Les constructeurs d’agroéquipements entre le marteau et l’enclume

Les constructeurs voient leur chiffre d’affaires progresser sous l’effet de la hausse des matières premières et des composants. Mais les niveaux de prix atteints vont désormais faire office de repoussoir. Au point de désespérer un changement de cycle.

Drôle d’époque que celle qui voit des entreprises s’inquiéter de la progression à deux chiffres de leur chiffre d’affaires sur l’année passée ainsi que sur le premier semestre de l’année en cours. C’est pourtant ce qui transpire du point de conjoncture dressé par Axema, le syndicat des industriels de l’agroéquipement au mitan de 2022. En 2021, la filière a battu un record historique de ventes avec un marché dépassant les 7 milliards d’euros (selon des données encore provisoires), en hausse de 16% par rapport à 2021, tandis que le 1er trimestre 2022 affiche une hausse de 13%. Oui mais voilà : la croissance s’explique principalement voire exclusivement par l’inflation du prix des agroéquipements, souligne Axema dans sa note de conjoncture.

Le marché de l’agroéquipement s’installe au-dessus des 7 milliards d’euros annuels (Source : Axema)
Le marché de l’agroéquipement s’installe au-dessus des 7 milliards d’euros annuels (Source : Axema)

En ce qui concerne les volumes, la situation est contrastée selon les familles de produits : le premier trimestre a été bon dans le matériel de récolte, les tracteurs et la protection des cultures mais il a été mauvais pour les chargeurs télescopiques ou le matériel de fenaison.

"Pour certains matériels, les seuils psychologiques de prix ont été franchis"

En 2021, tous segments confondus, les ventes étaient orientées à la hausse. Le paysage économique a radicalement changé en un an, avec une hausse généralisée et conséquente du prix des matières premières et de l’énergie. « Au final, l’augmentation des prix, comprise entre 20% et 30% depuis le 1er janvier 2021, pose la question de l’acceptabilité de prix aussi élevés.
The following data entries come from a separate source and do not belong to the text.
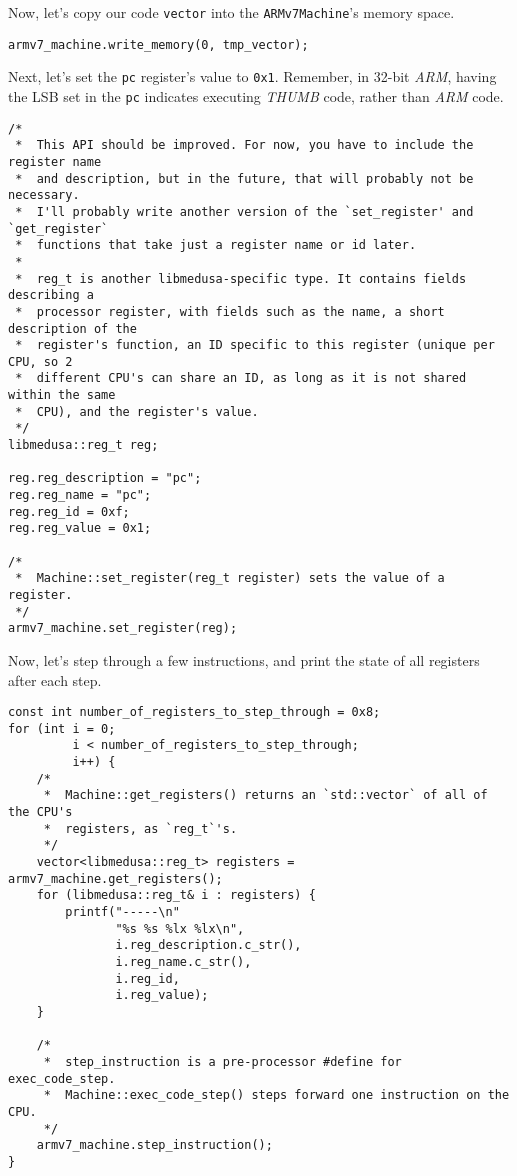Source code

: \documentclass{report}
\begin{document}
	Now, let's copy our code \texttt{vector} into the \texttt{ARMv7Machine}'s
	memory space.

	\begin{lstlisting}
armv7_machine.write_memory(0, tmp_vector);
	\end{lstlisting}

	Next, let's set the \texttt{pc} register's value to \texttt{0x1}. Remember,
	in 32-bit \textit{ARM}, having the LSB set in the \texttt{pc} indicates
	executing \textit{THUMB} code, rather than \textit{ARM} code.

	\begin{lstlisting}
/*
 *  This API should be improved. For now, you have to include the register name
 *  and description, but in the future, that will probably not be necessary.
 *  I'll probably write another version of the `set_register' and `get_register`
 *  functions that take just a register name or id later.
 *
 *  reg_t is another libmedusa-specific type. It contains fields describing a
 *  processor register, with fields such as the name, a short description of the
 *  register's function, an ID specific to this register (unique per CPU, so 2
 *  different CPU's can share an ID, as long as it is not shared within the same
 *  CPU), and the register's value.
 */
libmedusa::reg_t reg;

reg.reg_description = "pc";
reg.reg_name = "pc";
reg.reg_id = 0xf;
reg.reg_value = 0x1;

/*
 *  Machine::set_register(reg_t register) sets the value of a register.
 */
armv7_machine.set_register(reg);
	\end{lstlisting}

	Now, let's step through a few instructions, and print the state of all
	registers after each step.

	\begin{lstlisting}
const int number_of_registers_to_step_through = 0x8;
for (int i = 0;
		 i < number_of_registers_to_step_through;
		 i++) {
	/*
	 *  Machine::get_registers() returns an `std::vector` of all of the CPU's
	 *  registers, as `reg_t`'s.
	 */
	vector<libmedusa::reg_t> registers = armv7_machine.get_registers();
	for (libmedusa::reg_t& i : registers) {
		printf("-----\n"
			   "%s %s %lx %lx\n",
			   i.reg_description.c_str(),
			   i.reg_name.c_str(),
			   i.reg_id,
			   i.reg_value);
	}
	
	/*
	 *  step_instruction is a pre-processor #define for exec_code_step.
	 *  Machine::exec_code_step() steps forward one instruction on the CPU.
	 */
	armv7_machine.step_instruction();
}
	\end{lstlisting}
\end{document}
Pour certains matériels, des seuils psychologiques de prix ont été franchis », devise Axema. Le révélateur des inquiétudes d’Axema vient notamment de FranceAgriMer, en charge du guichet du Plan de relance dévolu à la modernisation des agroéquipements et la réduction des intrants, doté de 205 millions d’euros. Le plan a connu un franc succès mais 40% du budget n’a pas encore été décaissé. Axema redoute des abandons d’investissement dus à l’augmentation des prix.

Les PME victimes du ciseau des prix

Et pourtant, les constructeurs affirment ne pas répercuter l’intégralité de la hausse de leurs coûts de production. « Parmi les PME, rares sont celles qui jouent la clause d’imprévision et modifient leurs prix de vente avant la livraison, alors que c’est une pratique à laquelle ils sont souvent confrontés via leurs fournisseurs, explique Axema. Ces entreprises subissent actuellement un effet ciseau sur leurs marges ».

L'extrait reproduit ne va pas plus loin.